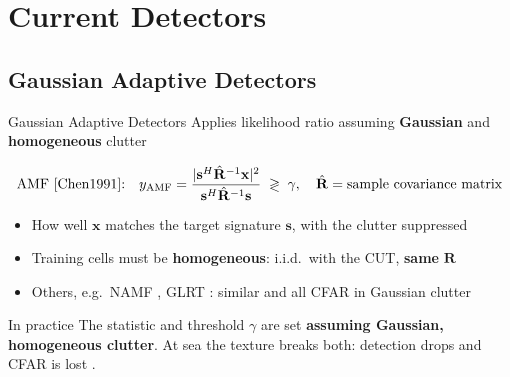 \documentclass{beamer}
\renewcommand{\footnotesize}{\scriptsize}
\begin{document}
\section{Current Detectors}

\subsection{Gaussian Adaptive Detectors}
\begin{frame}{Gaussian Adaptive Detectors}
    \small
    Applies likelihood ratio assuming \textbf{Gaussian} and \textbf{homogeneous} clutter
    \begin{center}
    \end{center}
    \vspace{-2mm}
    \[ \text{AMF \cite{Chen1991}:}\quad y_\text{AMF} = \frac{|\mathbf{s}^H\hat{\mathbf{R}}^{-1}\mathbf{x}|^2}{\mathbf{s}^H\hat{\mathbf{R}}^{-1}\mathbf{s}} \;\gtrless\; \gamma,
       \quad \hat{\mathbf{R}} = \text{sample covariance matrix} \]
    \vspace{-2mm}
    \begin{itemize}
        \item How well $\mathbf{x}$ matches the target signature $\mathbf{s}$, with the clutter suppressed
        \item Training cells must be \textbf{homogeneous}: i.i.d.\ with the CUT, \textbf{same} $\mathbf{R}$
        \item Others, e.g.\ NAMF \cite{Kraut1999}, GLRT \cite{Kelly1986}: similar and all CFAR in Gaussian clutter
    \end{itemize}
    \begin{alertblock}{In practice}
        The statistic and threshold $\gamma$ are set \textbf{assuming Gaussian, homogeneous clutter}. At sea the texture breaks both: detection drops and CFAR is lost \cite{Gini1998, Rosenberg2017}.
    \end{alertblock}
\end{frame}
\end{document}
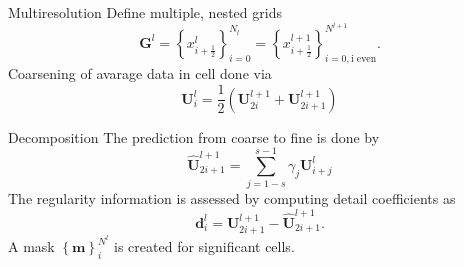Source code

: \documentclass{beamer}
\begin{document}
\begin{frame}{Multiresolution}
    Define multiple, nested grids
    \begin{equation*}
        \mathbf{G}^{l} = \left\{ x^{l}_{i+\frac{1}{2}} \right\}_{i=0}^{N_{l}} =
            \left\{ x^{l+1}_{i+\frac{1}{2}} \right\}_{i=0,\text{i even}}^{N^{l+1}}.
    \end{equation*}
    Coarsening of avarage data in cell done via
    \begin{equation*}
        \mathbf{U}^{l}_{i} = \frac{1}{2} \left( \mathbf{U}^{l+1}_{2i} + \mathbf{U}^{l+1}_{2i+1} \right)
    \end{equation*}
\end{frame}

\begin{frame}{Decomposition}
    The prediction from coarse to fine is done by
    \begin{equation*}
        \mathbf{\hat{U}}^{l+1}_{2i+1} = \sum_{j=1-s}^{s-1} \gamma_{j} \mathbf{U}^{l}_{i+j}
    \end{equation*}
    The regularity information is assessed by computing detail coefficients as
    \begin{equation*}
        \mathbf{d}^{l}_{i} = \mathbf{U}^{l+1}_{2i+1} - \mathbf{\hat{U}}^{l+1}_{2i+1}.
    \end{equation*}
    A mask $\left\{ \mathbf{m} \right\}_{i}^{N^{l}}$ is created for significant cells.
\end{frame}
\end{document}
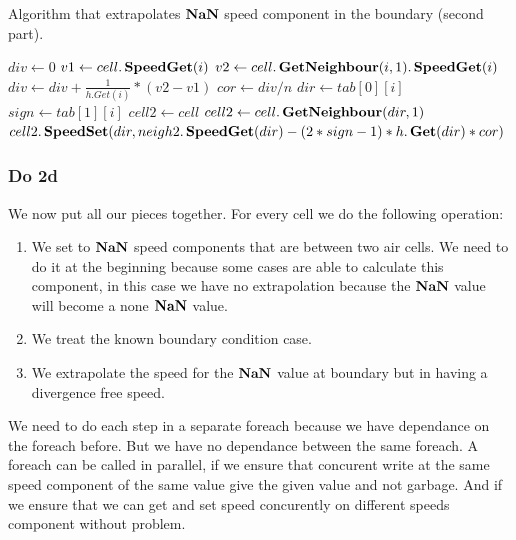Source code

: \begin{algorithm}
\caption{Algorithm that extrapolates $\mathop{\textbf{NaN}}$ speed component in the boundary (second part).}
\label{code:ApplyNanExtrap2}
\begin{algorithmic}[1]
	\State $div \gets 0$ 
	\State $v1 \gets cell.\mathop{\textbf{SpeedGet}}(i)$
	\State $v2 \gets cell.\mathop{\textbf{GetNeighbour}}(i,1).\mathop{\textbf{SpeedGet}}(i)$
	\State $div \gets div+\frac{1}{h.Get(i)}*(v2-v1)$
	\EndFor
	\State $cor \gets div/n$
	\State $dir \gets tab[0][i]$
	\State $sign \gets tab[1][i]$
	\State $cell2 \gets cell$
		\State $cell2 \gets cell.\mathop{\textbf{GetNeighbour}}(dir,1)$
	\EndIf
	\State $cell2.\mathop{\textbf{SpeedSet}}(dir,neigh2.\mathop{\textbf{SpeedGet}}(dir)-(2*sign-1)*h.\mathop{\textbf{Get}}(dir)*cor)$
	\EndFor
\EndFunction
\end{algorithmic}
\end{algorithm}

\subsubsection{Do 2d}

We now put all our pieces together.
For every cell we do the following operation:
\begin{enumerate}
\item We set to $\mathop{\textbf{NaN}}$ speed components that are between two air cells.
We need to do it at the beginning because some cases are able to calculate this component,
in this case we have no extrapolation because the $\mathop{\textbf{NaN}}$ value will become a none $\mathop{\textbf{NaN}}$ value.
\item We treat the known boundary condition case.
\item We extrapolate the speed for the $\mathop{\textbf{NaN}}$ value at boundary but in having a divergence free speed.
\end{enumerate}

We need to do each step in a separate foreach because we have dependance on the foreach before.
But we have no dependance between the same foreach.
A foreach can be called in parallel, if we ensure that concurent write at the same speed component of the same value
give the given value and not garbage.
And if we ensure that we can get and set speed concurently on different speeds component without problem.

────────────────────

_YOUR OBJECTIVE:_ Print the listing verbatim, images excluded.

_SOLUTION TO THIS TASK:_
 \documentclass{beamer}
\renewcommand{\footnotesize}{\scriptsize}
\begin{document}
\section{Current Detectors}

\subsection{Gaussian Adaptive Detectors}
\begin{frame}{Gaussian Adaptive Detectors}
    \small
    Applies likelihood ratio assuming \textbf{Gaussian} and \textbf{homogeneous} clutter
    \begin{center}
    \end{center}
    \vspace{-2mm}
    \[ \text{AMF \cite{Chen1991}:}\quad y_\text{AMF} = \frac{|\mathbf{s}^H\hat{\mathbf{R}}^{-1}\mathbf{x}|^2}{\mathbf{s}^H\hat{\mathbf{R}}^{-1}\mathbf{s}} \;\gtrless\; \gamma,
       \quad \hat{\mathbf{R}} = \text{sample covariance matrix} \]
    \vspace{-2mm}
    \begin{itemize}
        \item How well $\mathbf{x}$ matches the target signature $\mathbf{s}$, with the clutter suppressed
        \item Training cells must be \textbf{homogeneous}: i.i.d.\ with the CUT, \textbf{same} $\mathbf{R}$
        \item Others, e.g.\ NAMF \cite{Kraut1999}, GLRT \cite{Kelly1986}: similar and all CFAR in Gaussian clutter
    \end{itemize}
    \begin{alertblock}{In practice}
        The statistic and threshold $\gamma$ are set \textbf{assuming Gaussian, homogeneous clutter}. At sea the texture breaks both: detection drops and CFAR is lost \cite{Gini1998, Rosenberg2017}.
    \end{alertblock}
\end{frame}
\end{document}
Source code

: \documentclass{beamer}
\begin{document}
\begin{frame}{Multiresolution}
    Define multiple, nested grids
    \begin{equation*}
        \mathbf{G}^{l} = \left\{ x^{l}_{i+\frac{1}{2}} \right\}_{i=0}^{N_{l}} =
            \left\{ x^{l+1}_{i+\frac{1}{2}} \right\}_{i=0,\text{i even}}^{N^{l+1}}.
    \end{equation*}
    Coarsening of avarage data in cell done via
    \begin{equation*}
        \mathbf{U}^{l}_{i} = \frac{1}{2} \left( \mathbf{U}^{l+1}_{2i} + \mathbf{U}^{l+1}_{2i+1} \right)
    \end{equation*}
\end{frame}

\begin{frame}{Decomposition}
    The prediction from coarse to fine is done by
    \begin{equation*}
        \mathbf{\hat{U}}^{l+1}_{2i+1} = \sum_{j=1-s}^{s-1} \gamma_{j} \mathbf{U}^{l}_{i+j}
    \end{equation*}
    The regularity information is assessed by computing detail coefficients as
    \begin{equation*}
        \mathbf{d}^{l}_{i} = \mathbf{U}^{l+1}_{2i+1} - \mathbf{\hat{U}}^{l+1}_{2i+1}.
    \end{equation*}
    A mask $\left\{ \mathbf{m} \right\}_{i}^{N^{l}}$ is created for significant cells.
\end{frame}
\end{document}
Source code

: \begin{algorithm}
\caption{Algorithm that extrapolates $\mathop{\textbf{NaN}}$ speed component in the boundary (second part).}
\label{code:ApplyNanExtrap2}
\begin{algorithmic}[1]
	\State $div \gets 0$ 
	\State $v1 \gets cell.\mathop{\textbf{SpeedGet}}(i)$
	\State $v2 \gets cell.\mathop{\textbf{GetNeighbour}}(i,1).\mathop{\textbf{SpeedGet}}(i)$
	\State $div \gets div+\frac{1}{h.Get(i)}*(v2-v1)$
	\EndFor
	\State $cor \gets div/n$
	\State $dir \gets tab[0][i]$
	\State $sign \gets tab[1][i]$
	\State $cell2 \gets cell$
		\State $cell2 \gets cell.\mathop{\textbf{GetNeighbour}}(dir,1)$
	\EndIf
	\State $cell2.\mathop{\textbf{SpeedSet}}(dir,neigh2.\mathop{\textbf{SpeedGet}}(dir)-(2*sign-1)*h.\mathop{\textbf{Get}}(dir)*cor)$
	\EndFor
\EndFunction
\end{algorithmic}
\end{algorithm}

\subsubsection{Do 2d}

We now put all our pieces together.
For every cell we do the following operation:
\begin{enumerate}
\item We set to $\mathop{\textbf{NaN}}$ speed components that are between two air cells.
We need to do it at the beginning because some cases are able to calculate this component,
in this case we have no extrapolation because the $\mathop{\textbf{NaN}}$ value will become a none $\mathop{\textbf{NaN}}$ value.
\item We treat the known boundary condition case.
\item We extrapolate the speed for the $\mathop{\textbf{NaN}}$ value at boundary but in having a divergence free speed.
\end{enumerate}

We need to do each step in a separate foreach because we have dependance on the foreach before.
But we have no dependance between the same foreach.
A foreach can be called in parallel, if we ensure that concurent write at the same speed component of the same value
give the given value and not garbage.
And if we ensure that we can get and set speed concurently on different speeds component without problem.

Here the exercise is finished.